«Il televisore è spento in casa Alpi il 20 marzo 1994. Uno squillo, alle ore 15, spezza il silenzio di una domenica pomeriggio, al telefono è una collega di Ilaria, Bianca Berlinguer: «Luciana, devo darti una brutta notizia… Ilaria è morta ». Intanto, l’Ansa ha già dato la notizia , firmata dal corrispondente Remigio Benni: «Somalia: uccisi due giornalisti italiani a Mogadiscio – Mogadiscio, 20 marzo – La giornalista del “Tg3” Ilaria Alpi e il suo operatore, del quale non si conosce ancora il nome, sono stati uccisi oggi pomeriggio a Mogadiscio nord in circostanze non ancora chiarite. Lo ha reso noto Giancarlo Marocchino, un autotrasportatore italiano che vive a Mogadiscio da dieci anni ».

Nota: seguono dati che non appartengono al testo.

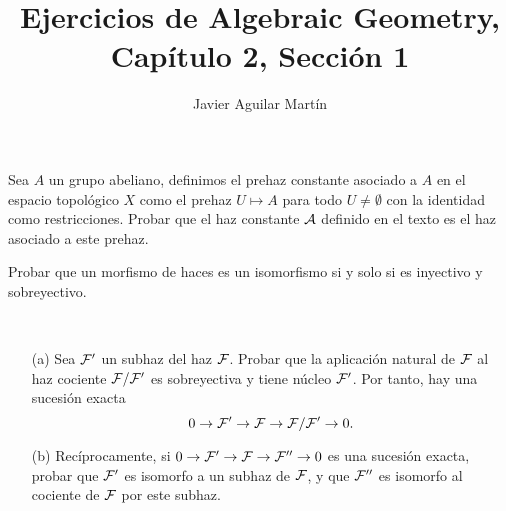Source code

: \documentclass[twoside]{article}
\begin{document}
\title{Ejercicios de Algebraic Geometry, Capítulo 2, Sección 1}
\author{Javier Aguilar Martín}
\maketitle


\begin{ejercicio}{1.1}
Sea $A$ un grupo abeliano, definimos el prehaz constante asociado a $A$ en el espacio topológico $X$ como el prehaz $U\mapsto A$ para todo $U\neq\emptyset$ con la identidad como restricciones. Probar que el haz constante $\mathcal{A}$ definido en el texto es el haz asociado a este prehaz. 
\end{ejercicio}
\begin{solucion}

\end{solucion}

\newpage


\begin{ejercicio}{1.2}

\end{ejercicio}
\begin{solucion}

\end{solucion}

\newpage

\begin{ejercicio}{1.3}


\end{ejercicio}
\begin{solucion}
\end{solucion}

\newpage

\begin{ejercicio}{1.5}
Probar que un morfismo de haces es un isomorfismo si y solo si es inyectivo y sobreyectivo.

\end{ejercicio}
\begin{solucion}

\end{solucion}

\newpage

\begin{ejercicio}{1.6}\
\begin{enumerate}
\item[(a)]
Sea $\mathcal{F}'$ un subhaz del haz $\mathcal{F}$. Probar que la aplicación natural de $\mathcal{F}$ al haz cociente $\mathcal{F}/\mathcal{F}'$ es sobreyectiva y tiene núcleo $\mathcal{F}'$. Por tanto, hay una sucesión exacta 
\[
0\to \mathcal{F}'\to\mathcal{F}\to \mathcal{F}/\mathcal{F}'\to 0.
\]

\item[(b)] Recíprocamente, si $0\to \mathcal{F}'\to\mathcal{F}\to \mathcal{F}''\to 0$ es una sucesión exacta, probar que $\mathcal{F}'$ es isomorfo a un subhaz de $\mathcal{F}$, y que $\mathcal{F}''$ es isomorfo al cociente de $\mathcal{F}$ por este subhaz.
\end{enumerate}
\end{ejercicio}
\begin{solucion}

\end{solucion}
\end{document}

Partiamo da questi terribili momenti tratti dal libro di Serena Marotta “Ciao, Ibtisam! Il caso Ilaria Alpi” pubblicato dalla casa editrice Informazione libera per ricordare Ilaria Alpi e Miran Hrovatin, che sarà presentato alla Rai di viale Strasburgo, 19 alle 18 il prossimo 13 aprile.

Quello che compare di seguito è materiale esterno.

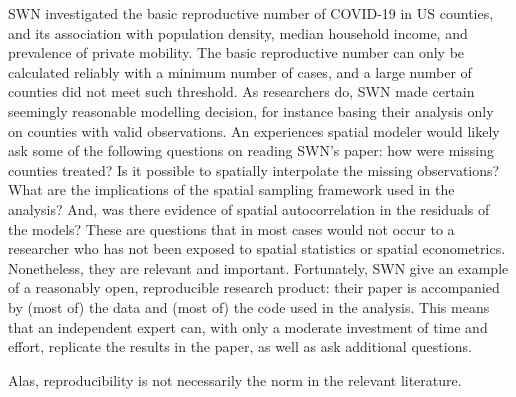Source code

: \documentclass[10pt,letterpaper]{article}
\begin{document}
SWN investigated the basic reproductive number of COVID-19 in US
counties, and its association with population density, median household
income, and prevalence of private mobility. The basic reproductive
number can only be calculated reliably with a minimum number of cases,
and a large number of counties did not meet such threshold. As
researchers do, SWN made certain seemingly reasonable modelling
decision, for instance basing their analysis only on counties with valid
observations. An experiences spatial modeler would likely ask some of
the following questions on reading SWN's paper: how were missing
counties treated? Is it possible to spatially interpolate the missing
observations? What are the implications of the spatial sampling
framework used in the analysis? And, was there evidence of spatial
autocorrelation in the residuals of the models? These are questions that
in most cases would not occur to a researcher who has not been exposed
to spatial statistics or spatial econometrics. Nonetheless, they are
relevant and important. Fortunately, SWN give an example of a reasonably
open, reproducible research product: their paper is accompanied by (most
of) the data and (most of) the code used in the analysis. This means
that an independent expert can, with only a moderate investment of time
and effort, replicate the results in the paper, as well as ask
additional questions.

Alas, reproducibility is not necessarily the norm in the relevant
literature.
\end{document}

Proprio il 17 aprile arriverà la decisione sulla richiesta di archiviazione presentata dalla Procura di Roma a firma del Sostituto Procuratore della Repubblica dottoressa Elisabetta Ceniccola con il visto del Procuratore Capo dottor Giuseppe Pignatone. Ilaria Alpi era una persona determinata, una «signora giornalista», una persona semplice e generosa. Ha tanto voluto quel viaggio, il settimo, l’ultimo. Con lei il 20 marzo 1994, a Mogadiscio, c’era l’operatore Miran Hrovatin di Videoest di Trieste. Quello è stato il loro ultimo viaggio. Sono passati ventiquattro anni da quell’esecuzione avvenuta per le strade di Mogadiscio. Ventiquattro anni senza conoscere la verità, tra depistaggi, false dichiarazioni, ritrattazioni.

 

 

Ci sono stati tre processi e una Commissione d’inchiesta parlamentare per tentare di dare un volto e un nome a chi ha voluto questo duplice omicidio. Due tesi opposte si sono fronteggiate in questi anni: quella della sparatoria conseguente a un maldestro tentativo di rapina, nel quale emerge la figura del capro espiatorio Hashi (il somalo arrestato e poi liberato dopo anni di carcere) contro quella, ben più consistente, di un attentato premeditato per bloccare le inchieste che Ilaria stava conducendo in terra somala su un coacervo di traffici illeciti di armi e rifiuti, scomode anche per l’Italia. “Ciao, Ibtisam” mette insieme i tasselli di un mosaico. Una storia che ha visto susseguirsi e precedere una serie di morti sospette. Il libro si apre con il racconto di quei momenti: l’agguato a Ilaria e Miran. Dal secondo capitolo, invece, incomincia a tracciare il percorso seguito dagli inquirenti che si sono occupati delle indagini sino ad arrivare al processo di primo grado del 1999 contro il somalo Hashi Omar Hassan. Per passare poi a delineare i fatti di cronaca del periodo in cui viene commesso il duplice omicidio. Quindi si parla dei due processi, quello della Corte d’Appello del 20 ottobre 2000 e d’Appello-bis del 10 maggio 2002, che vedono imputato ancora lui: Hashi, detto “Faudo”. La penultima parte è dedicata invece al lavoro della Commissione parlamentare d’inchiesta sul caso Alpi-Hrovatin. Infine, l’ultimo capitolo ricostruisce le tappe di Ilaria e Miran nei dieci giorni trascorsi in Somalia: Mogadiscio, Balad, Merca, Johar, Bosaso, Gardo, Bosaso, Mogadiscio. Al libro è allegata la lettera che Giorgio Alpi, padre di Ilaria, ha scritto nel 2008 per ringraziare Serena Marotta per il «grande contributo a non dimenticare» svolto con il lavoro di questo libro, allora pubblicato come tesi di laurea.